Baking tray, Bowl, Rolling pin, Fork, Serving plate

Preparation of tandyr nana:

Step 1: Cook the dough.

The flour must be sieved with salt and yeast in a bowl. Then gently pour water, milk and vegetable oil into a bowl with flour and yeast, and knead a homogeneous dough. The dough must be beaten with a rolling pin for five minutes in order to make it more elastic. Sprinkle the dough with flour and put in a warm place to approach (for about 1 hour).

Step 2: Cooking the Tandoor Nan.

After the dough rises, add 2 more tablespoons of vegetable oil and thus knead the dough. From this test we form two koloboks and put them again in a warm place so that now the koloboks rise. At this time, you can set to preheat the oven. After the koloboks rise, we form small balls from them, press them with your palm so that a 2-3 cm thick cake is obtained. Then press lightly again, but already on the center of the bun, to get a small depression, where then you need to make a few punctures with a fork. Next, sprinkle the cakes with sesame seeds. If desired, you can grease the buns with an egg. Put the finished cakes in a preheated oven 180 degrees and bake for 20-30 minutes.

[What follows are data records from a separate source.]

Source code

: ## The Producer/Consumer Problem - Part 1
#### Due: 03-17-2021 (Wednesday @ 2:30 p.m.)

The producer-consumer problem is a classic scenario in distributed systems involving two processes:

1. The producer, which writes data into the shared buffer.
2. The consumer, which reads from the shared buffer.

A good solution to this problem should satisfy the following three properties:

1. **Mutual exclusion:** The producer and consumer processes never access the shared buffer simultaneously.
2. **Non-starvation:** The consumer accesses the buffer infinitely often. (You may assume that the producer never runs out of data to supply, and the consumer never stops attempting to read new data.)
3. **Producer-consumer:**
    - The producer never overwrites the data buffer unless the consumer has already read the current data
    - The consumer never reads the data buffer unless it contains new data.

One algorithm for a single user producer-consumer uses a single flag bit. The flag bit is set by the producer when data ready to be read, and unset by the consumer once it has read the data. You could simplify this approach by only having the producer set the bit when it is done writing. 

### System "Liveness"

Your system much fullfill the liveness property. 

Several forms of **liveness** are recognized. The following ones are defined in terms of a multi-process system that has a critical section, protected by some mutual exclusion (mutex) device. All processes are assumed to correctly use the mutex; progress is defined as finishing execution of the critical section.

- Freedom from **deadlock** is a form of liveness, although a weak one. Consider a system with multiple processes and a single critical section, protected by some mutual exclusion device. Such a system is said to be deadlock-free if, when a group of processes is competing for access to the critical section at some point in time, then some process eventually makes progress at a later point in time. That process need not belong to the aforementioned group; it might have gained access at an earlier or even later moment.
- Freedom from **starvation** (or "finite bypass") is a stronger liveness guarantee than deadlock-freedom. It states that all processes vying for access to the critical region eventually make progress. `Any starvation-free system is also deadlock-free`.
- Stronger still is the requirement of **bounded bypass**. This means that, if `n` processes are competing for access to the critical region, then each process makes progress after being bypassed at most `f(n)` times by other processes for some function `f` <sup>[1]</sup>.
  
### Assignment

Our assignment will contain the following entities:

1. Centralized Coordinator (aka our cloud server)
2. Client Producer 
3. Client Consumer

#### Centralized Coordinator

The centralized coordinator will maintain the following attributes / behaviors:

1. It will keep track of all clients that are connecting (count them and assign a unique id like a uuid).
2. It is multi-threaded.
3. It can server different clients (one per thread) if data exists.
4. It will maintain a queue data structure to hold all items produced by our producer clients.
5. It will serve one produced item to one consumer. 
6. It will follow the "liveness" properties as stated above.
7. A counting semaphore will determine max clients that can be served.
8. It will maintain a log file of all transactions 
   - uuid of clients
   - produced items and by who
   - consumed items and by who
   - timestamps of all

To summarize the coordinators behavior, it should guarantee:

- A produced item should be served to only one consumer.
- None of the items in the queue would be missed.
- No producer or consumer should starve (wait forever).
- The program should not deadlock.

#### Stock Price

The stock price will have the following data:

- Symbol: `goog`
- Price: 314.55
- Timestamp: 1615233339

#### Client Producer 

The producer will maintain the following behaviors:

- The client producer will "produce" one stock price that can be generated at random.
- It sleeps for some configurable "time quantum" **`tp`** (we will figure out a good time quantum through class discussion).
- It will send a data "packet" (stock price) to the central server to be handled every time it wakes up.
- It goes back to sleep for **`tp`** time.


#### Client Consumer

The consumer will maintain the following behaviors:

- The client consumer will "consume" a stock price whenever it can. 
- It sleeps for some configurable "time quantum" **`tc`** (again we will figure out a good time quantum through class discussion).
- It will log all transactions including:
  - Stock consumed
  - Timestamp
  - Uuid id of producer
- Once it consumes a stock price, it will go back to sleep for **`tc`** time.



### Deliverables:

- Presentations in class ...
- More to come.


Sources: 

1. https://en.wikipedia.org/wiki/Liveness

Step 3: Serve the tandoor-nan.

Hot ready-made cakes to spread on the front side with an egg diluted in milk - so they will get a pleasant shine. Typically, tandoor-nan is served for tea, but also for various dishes (pilaf, kebab or shurpe, etc.). Enjoy your meal!

Recipe Tips:

- - Tandoor-nan can be cooked with a filling (for example, with onions). To do this, the onion sliced ​​into thin rings is laid out on a dough sheet, twisted into a roll, then the roll is wrapped in a tight snail, in the middle we press the dough with a fist, make holes with a fork, grease the egg and into the oven.

- - In order to prevent the cakes from sticking to the baking sheet, you can either lightly grease it with vegetable oil or cover it with parchment paper.

- - If you don’t have milk at home, it’s okay, you can knead the dough without it. To do this, simply dilute the yeast in warm water and gently pour them into the flour.